### ABOUT THIS EXERCISE
Below are some entries; state how many of their lines include the word "experiments" and give no more than that number.
== DATA FOR PROCESSING
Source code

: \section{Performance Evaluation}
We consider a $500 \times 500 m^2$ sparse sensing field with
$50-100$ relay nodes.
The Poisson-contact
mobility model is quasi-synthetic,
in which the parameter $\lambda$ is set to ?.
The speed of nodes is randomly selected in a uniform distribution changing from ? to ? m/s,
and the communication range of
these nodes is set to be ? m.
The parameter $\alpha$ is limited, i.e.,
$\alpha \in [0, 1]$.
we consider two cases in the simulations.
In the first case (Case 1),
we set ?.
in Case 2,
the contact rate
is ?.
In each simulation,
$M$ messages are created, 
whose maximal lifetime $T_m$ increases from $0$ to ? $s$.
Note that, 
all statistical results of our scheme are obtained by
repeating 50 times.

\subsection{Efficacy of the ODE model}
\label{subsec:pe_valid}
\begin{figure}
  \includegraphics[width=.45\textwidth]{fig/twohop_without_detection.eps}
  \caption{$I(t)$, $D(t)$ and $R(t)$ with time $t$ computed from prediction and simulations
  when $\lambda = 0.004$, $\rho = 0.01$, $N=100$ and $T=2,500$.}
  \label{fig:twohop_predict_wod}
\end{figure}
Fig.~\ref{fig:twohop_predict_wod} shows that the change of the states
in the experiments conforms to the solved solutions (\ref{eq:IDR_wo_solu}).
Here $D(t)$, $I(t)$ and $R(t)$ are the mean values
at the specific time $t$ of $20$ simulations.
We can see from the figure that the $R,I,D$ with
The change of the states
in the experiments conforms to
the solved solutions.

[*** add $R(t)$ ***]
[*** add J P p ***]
====
### OUTPUT BELOW
2